Didampingi Wakapolsek Bendungan, acara yang dikemas melalui ngopi bareng ini diselenggarakan di aula belakang Mapolsek Bendungan, Senin (24/5/2021).

Dalam arahannya di depan undangan, AKP Bambang menegaskan, semua pihak harus bisa menahan diri agar tidak mengadakan kegiatan yang berpotensi menimbulkan kerumunan.

“Tak dapat kita pungkiri, bahwa pandemi ini adalah cobaan berat yang harus kita hadapi bersama. Para pekerja seni salah satunya yang terdampak. Terlepas dari itu semua, mari kita hilangkan egoisme maupun idealisme demi kebaikan kita bersama,” ucap AKP Bambang membuka arahannya.

Ia melanjutkan, bahwa mekanisme perizinan kegiatan yang sudah ditetapkan pemerintah di tengah pandemi jangan sampai dilanggar termasuk pengadaan hiburan elekton ataupun yang sejenis yang berpotensi mendatangkan kerumunan masyarakat.

“Tentang perizinan kegiatan di tengah pandemi sudah jelas. Bagi memiliki rencana hajatan harus bisa memastikan mekanismenya tetap mengacu kepada protokol kesehatan. Jika tidak, maka dipastikan tidak akan mendapatkan izin dari petugas,” tegasnya.
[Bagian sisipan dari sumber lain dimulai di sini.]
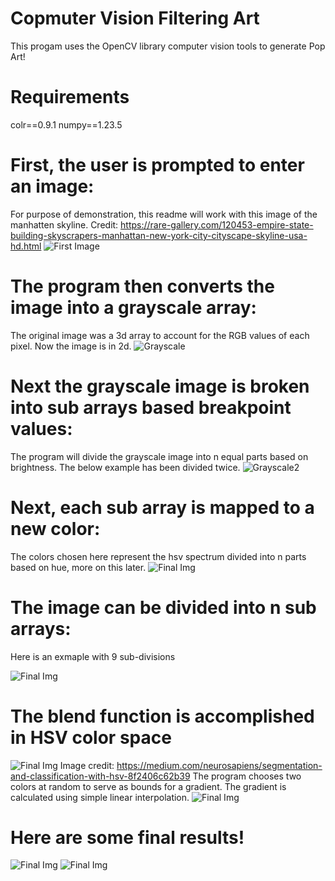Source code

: # Copmuter Vision Filtering Art
This progam uses the OpenCV library computer vision tools to generate Pop Art! 

# Requirements
colr==0.9.1
numpy==1.23.5

# First, the user is prompted to enter an image:
For purpose of demonstration, this readme will work with this image of the manhatten skyline. 
Credit: https://rare-gallery.com/120453-empire-state-building-skyscrapers-manhattan-new-york-city-cityscape-skyline-usa-hd.html
![First Image](Images/img9.jpeg)

# The program then converts the image into a grayscale array:
The original image was a 3d array to account for the RGB values of each pixel. Now the image is in 2d.
![Grayscale](Images/Example2.jpg)

# Next the grayscale image is broken into sub arrays based breakpoint values:
The program will divide the grayscale image into n equal parts based on brightness. The below example has been divided twice. 
![Grayscale2](Images/Example3.jpg)

# Next, each sub array is mapped to a new color:
The colors chosen here represent the hsv spectrum divided into n parts based on hue, more on this later.
![Final Img](Images/Example5.jpg)

# The image can be divided into n sub arrays:
Here is an exmaple with 9 sub-divisions

![Final Img](Images/Example6.jpg)

# The blend function is accomplished in HSV color space
![Final Img](Images/HsvRgb.png)
Image credit: https://medium.com/neurosapiens/segmentation-and-classification-with-hsv-8f2406c62b39
The program chooses two colors at random to serve as bounds for a gradient. The gradient is calculated using simple linear interpolation.
![Final Img](Images/Example10.png)

# Here are some final results!
![Final Img](Images/Example14.jpg)
![Final Img](Images/Example15.jpg)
Di lokasi yang sama, Perwira yang pernah menjabat Kapolsek Tugu ini menuturkan, kejadian di negara India harus bisa dijadikan pelajaran berharga bagi masyarakat bahwa pandemi Covid-19 tak boleh diremehkan.

“Keselamatan rakyat adalah hukum tertinggi. Maka dari itu, kami bersama elemen pemerintah terus berupaya agar grafik Covid-19 di wilayah Bendungan tidak sampai naik. Mohon kerjasama yang baik agar Trenggalek kembali meraih zona hijau,” terangnya.

Setelah mendapat penjelasan panjang lebar dari AKP Bambang, para undangan yang merupakan komunitas pekerja seni ini menyepakati mekanisme yang telah ditetapkan pemerintah.

“Syukurlah. Teman-teman pekerja seni bisa menerima kondisi yang ada saat ini. Semoga tak sampai terjadi polemik berkepanjangan,” harap AKP Bambang.